No, its been at least two weeks. I switched my main pool two weeks ago and switched again a few days ago, and have been monitoring them all to see if I made the right decision. MtRed has consistently made more than bitcoins.lc would have for me up from the time i switched until a few days ago, and now deepbit is doing the same. Bitcoins.lc before that point was making me a LOT more than I would have made at other pools. I would be right back to bitcoins.lc as I really liked the pool except for the no full payout thing if it was earning me the most for my mining. The best day bitcoins.lc had in the last 2 weeks was the 13th, and I would have made ~.45btc.

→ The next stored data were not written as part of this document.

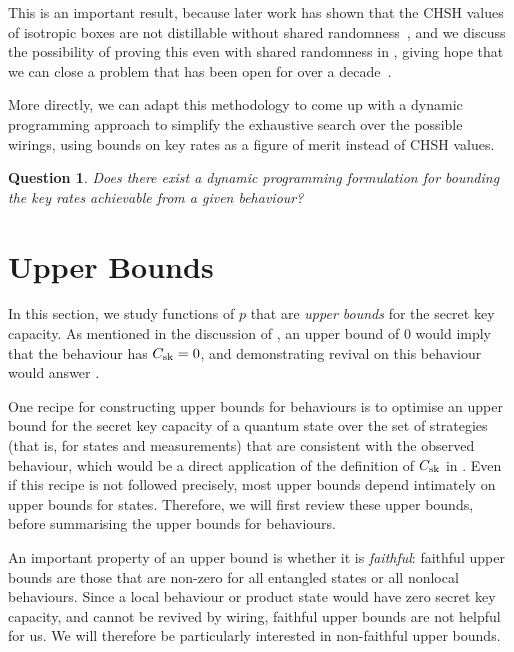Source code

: \documentclass[10pt, a4paper]{article}
\numberwithin{equation}{section} %
\theoremstyle{definition}
\theoremstyle{plain}
\newtheorem{question}{Question}
\newcommand{\?}{\mathrel{?}} %
\newcommand{\sk}{\rm sk}
\begin{document}
      This is an important result, because later work has shown that the CHSH values of isotropic boxes are not distillable without shared randomness~\cite{NLMonotones}, and we discuss the possibility of proving this even with shared randomness in , giving hope that we can close a problem that has been open for over a decade~\cite{NLLimits, DistillationBounds}.

      More directly, we can adapt this methodology to come up with a dynamic programming approach to simplify the exhaustive search over the possible wirings, using bounds on key rates as a figure of merit instead of CHSH values.

      \begin{question}
        Does there exist a dynamic programming formulation for bounding the key rates achievable from a given behaviour?
      \end{question}

      \section{Upper Bounds}\label{sec:ubound}

      In this section, we study functions of \(p\) that are \emph{upper bounds} for the secret key capacity. As mentioned in the discussion of , an upper bound of 0 would imply that the behaviour has \(C_{\sk} = 0\), and demonstrating revival on this behaviour would answer .

      One recipe for constructing upper bounds for behaviours is to optimise an upper bound for the secret key capacity of a quantum state over the set of strategies (that is, for states and measurements) that are consistent with the observed behaviour, which would be a direct application of the definition of \(C_{\sk}\) in . Even if this recipe is not followed precisely, most upper bounds depend intimately on upper bounds for states. Therefore, we will first review these upper bounds, before summarising the upper bounds for behaviours.

      An important property of an upper bound is whether it is \emph{faithful}: faithful upper bounds are those that are non-zero for all entangled states or all nonlocal behaviours. Since a local behaviour or product state would have zero secret key capacity, and cannot be revived by wiring, faithful upper bounds are not helpful for us. We will therefore be particularly interested in non-faithful upper bounds.
\end{document}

Instead I was mining at deepbit and mined .47BTC. Every other day pretty much I would have been off by at LEAST .1 BTC mining at bitcoins.lc, which is 20%, save for the 5th of july. On the fifth of july I was able to mine half at MtRed and half at bitcoins.lc and really made a fairly good gain, even though I would have been better off probably just staying at bitcoins.lc for that one day.
This post documents a basic misunderstanding of the variance of Bitcoin. The past luckiness of a pool, or even how long the current round is, has
nothing to do with how much you will make in future rounds. Every single time your computer trys a block hash, it has a very small chance of solving it that is always the same, a chance that is
only based on the difficulty setting of Bitcoin. Your average earnings are completely based on how many shares you submit in a round, which is completely based on your hashrate. Whether you solo mine, or join the biggest pool, your expected earnings from your personal hash rate against this 'difficulty' problem will always average out to be the same. Only pool fees (and rejected shares or downtimes) can affect your expected earnings; and you can buffer against possible pool downtimes by running a second miner per GPU pointed at a different pool.

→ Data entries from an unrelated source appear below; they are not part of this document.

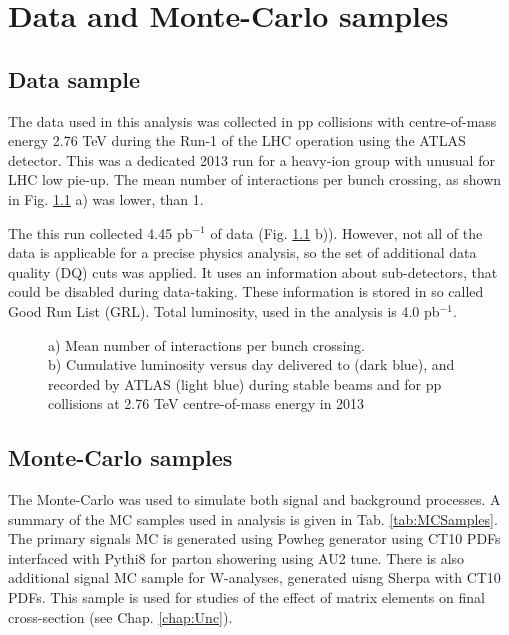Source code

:\chapter{Data and Monte-Carlo samples}
\section{Data sample}
The data used in this analysis was collected in pp collisions with centre-of-mass energy 2.76 TeV during the Run-1 of the LHC operation using the ATLAS detector. This was a dedicated 2013 run for a heavy-ion group with unusual for LHC low pie-up. The mean number of interactions per bunch crossing, as shown in Fig. \ref{ris:DataSampleMu} a) was lower, than 1. 

The this run \atlas collected 4.45 pb$^{-1}$ of data (Fig. \ref{ris:DataSampleMu} b)). However, not all of the data is applicable for a precise physics analysis, so the set of additional data quality (DQ) cuts was applied.  It uses an information about sub-detectors, that could be disabled during data-taking. These information is stored in so called Good Run List (GRL). Total luminosity, used in the analysis is 4.0 pb$^{-1}$. 

\begin{figure}[!b]
\begin{minipage}[h]{0.49\linewidth}
\end{minipage}
\hfill
\begin{minipage}[h]{0.49\linewidth}
\end{minipage}
\caption{a) Mean number of interactions per bunch crossing. \\
b) Cumulative luminosity versus day delivered to (dark blue), and recorded by ATLAS (light blue) during stable beams and for pp collisions at 2.76 TeV centre-of-mass energy in 2013}
\label{ris:DataSampleMu}
\end{figure}

\section{Monte-Carlo samples}

The Monte-Carlo was used to simulate both signal and background processes. A summary of the MC samples used in analysis is given in Tab. \ref{tab:MCSamples}. The primary signals MC is generated using Powheg generator using CT10\cite{NewPartonD} PDFs interfaced with Pythi8 for parton showering using AU2\cite{ATL-PHYS-PUB-2012-003} tune. There is also additional signal MC sample for W-analyses, generated uisng Sherpa with CT10 PDFs. This sample is used for studies of the effect of matrix elements on final cross-section (see Chap. \ref{chap:Unc}).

The same fallacies persist in other games of chance, like how some people think a slot machine (fruit machine) in a casino might be "hot", or "due for a win", when the chance of you winning is purely random, just like every hash the pool trys, and has nothing to do with the past (this inability to recognize bad human intuition and apply logic is a driving factor in gambling addiction, since to even play a game once with losing odds is illogical, and to play more than once only reduces the variance and further guarantees your loss). It would be like if I had a coin flip game where I flip the coin and heads wins. Just because the coin landed on tails four times in a row doesn't mean that going to someone else's coin-flip game is going to get you any more wins in the future. You could make the argument that maybe my coin or dice aren't perfect and favor one side, but bitcoin has perfect dice.